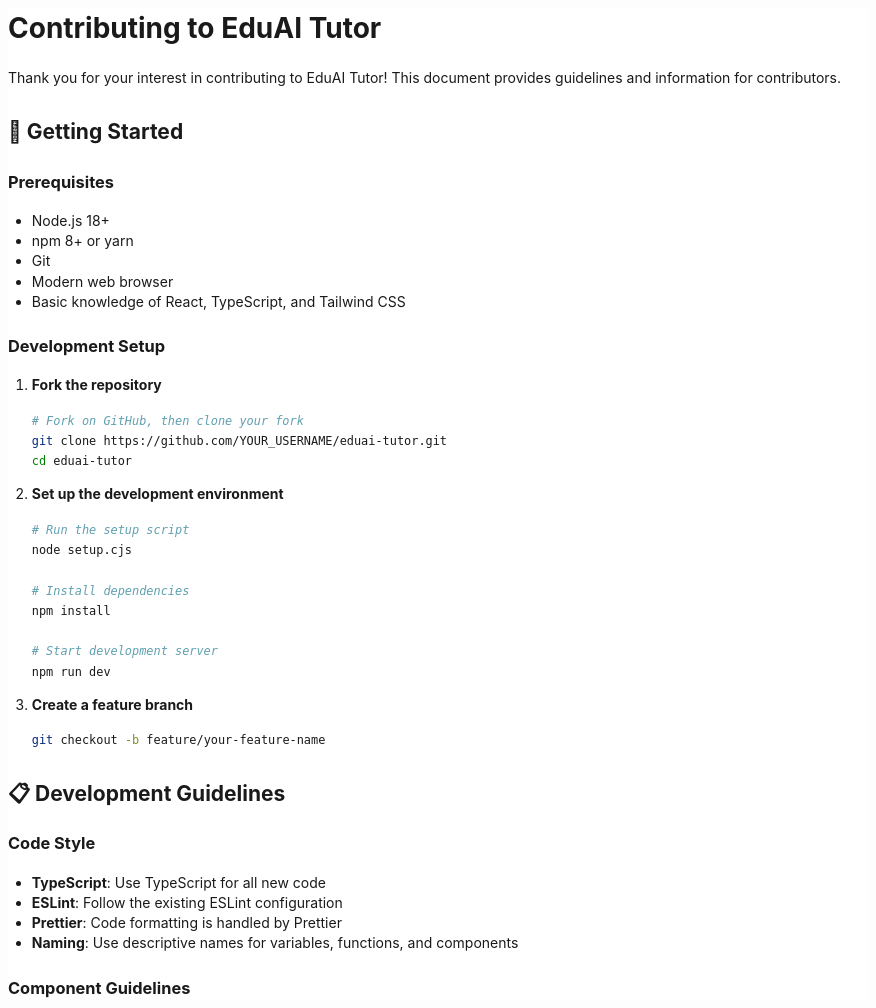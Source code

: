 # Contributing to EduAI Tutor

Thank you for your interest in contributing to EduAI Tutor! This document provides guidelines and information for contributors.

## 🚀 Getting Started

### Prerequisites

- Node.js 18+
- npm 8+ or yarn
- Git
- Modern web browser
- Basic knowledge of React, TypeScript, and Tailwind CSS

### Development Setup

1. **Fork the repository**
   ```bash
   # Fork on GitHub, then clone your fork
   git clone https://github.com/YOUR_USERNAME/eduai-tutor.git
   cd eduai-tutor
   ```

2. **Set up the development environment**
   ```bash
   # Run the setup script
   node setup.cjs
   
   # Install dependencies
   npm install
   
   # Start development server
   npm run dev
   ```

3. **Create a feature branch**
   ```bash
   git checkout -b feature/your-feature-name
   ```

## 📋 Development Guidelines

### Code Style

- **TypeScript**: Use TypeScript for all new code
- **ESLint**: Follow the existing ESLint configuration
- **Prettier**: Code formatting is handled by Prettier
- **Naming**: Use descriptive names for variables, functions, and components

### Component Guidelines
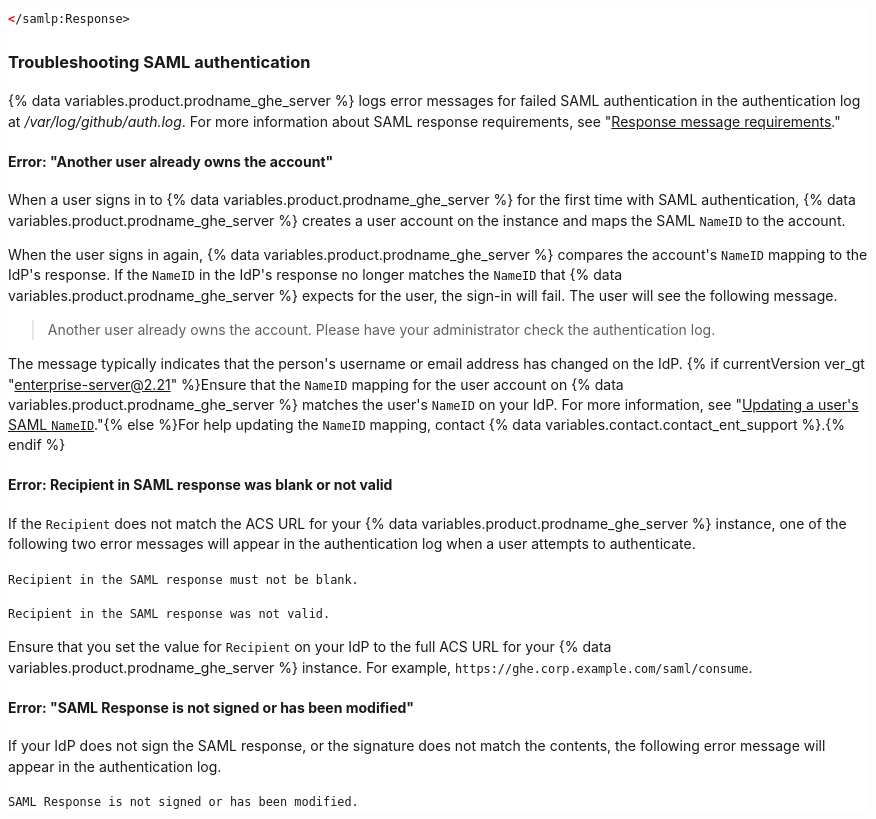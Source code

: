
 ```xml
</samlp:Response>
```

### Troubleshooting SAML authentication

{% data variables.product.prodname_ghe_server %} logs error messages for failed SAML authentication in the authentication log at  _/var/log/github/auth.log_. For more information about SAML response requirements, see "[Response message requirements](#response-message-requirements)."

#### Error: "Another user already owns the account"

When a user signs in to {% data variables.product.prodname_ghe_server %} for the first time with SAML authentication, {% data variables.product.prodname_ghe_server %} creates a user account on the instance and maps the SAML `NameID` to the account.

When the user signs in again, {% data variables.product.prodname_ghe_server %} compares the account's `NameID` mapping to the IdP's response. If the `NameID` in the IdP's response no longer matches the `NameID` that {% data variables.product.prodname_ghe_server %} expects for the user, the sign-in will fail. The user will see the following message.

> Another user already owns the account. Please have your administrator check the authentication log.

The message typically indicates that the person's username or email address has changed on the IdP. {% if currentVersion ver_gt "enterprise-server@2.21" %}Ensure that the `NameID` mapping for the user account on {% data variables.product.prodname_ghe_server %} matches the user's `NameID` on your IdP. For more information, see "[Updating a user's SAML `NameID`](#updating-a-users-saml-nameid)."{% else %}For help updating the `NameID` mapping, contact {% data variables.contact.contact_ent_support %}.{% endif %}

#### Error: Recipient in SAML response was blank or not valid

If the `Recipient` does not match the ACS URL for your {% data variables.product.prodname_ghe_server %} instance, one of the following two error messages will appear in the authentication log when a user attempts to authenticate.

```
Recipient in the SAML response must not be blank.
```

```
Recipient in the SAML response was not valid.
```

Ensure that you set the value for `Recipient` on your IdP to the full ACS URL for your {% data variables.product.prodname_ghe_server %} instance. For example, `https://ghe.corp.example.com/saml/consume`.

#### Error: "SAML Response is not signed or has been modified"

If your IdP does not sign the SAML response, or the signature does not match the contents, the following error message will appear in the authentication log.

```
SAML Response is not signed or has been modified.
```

* _Exercise_: Starting with the first line of the material, print each line exactly until you have printed the line with "### Troubleshooting SAML authentication", and skip the pictures.

* _Answer to this exercise_:
Source code

: # Contributing to EduAI Tutor

Thank you for your interest in contributing to EduAI Tutor! This document provides guidelines and information for contributors.

## 🚀 Getting Started

### Prerequisites

- Node.js 18+
- npm 8+ or yarn
- Git
- Modern web browser
- Basic knowledge of React, TypeScript, and Tailwind CSS

### Development Setup

1. **Fork the repository**
   ```bash
   # Fork on GitHub, then clone your fork
   git clone https://github.com/YOUR_USERNAME/eduai-tutor.git
   cd eduai-tutor
   ```

2. **Set up the development environment**
   ```bash
   # Run the setup script
   node setup.cjs
   
   # Install dependencies
   npm install
   
   # Start development server
   npm run dev
   ```

3. **Create a feature branch**
   ```bash
   git checkout -b feature/your-feature-name
   ```

## 📋 Development Guidelines

### Code Style

- **TypeScript**: Use TypeScript for all new code
- **ESLint**: Follow the existing ESLint configuration
- **Prettier**: Code formatting is handled by Prettier
- **Naming**: Use descriptive names for variables, functions, and components

### Component Guidelines
Source code

:
 ```xml
</samlp:Response>
```

### Troubleshooting SAML authentication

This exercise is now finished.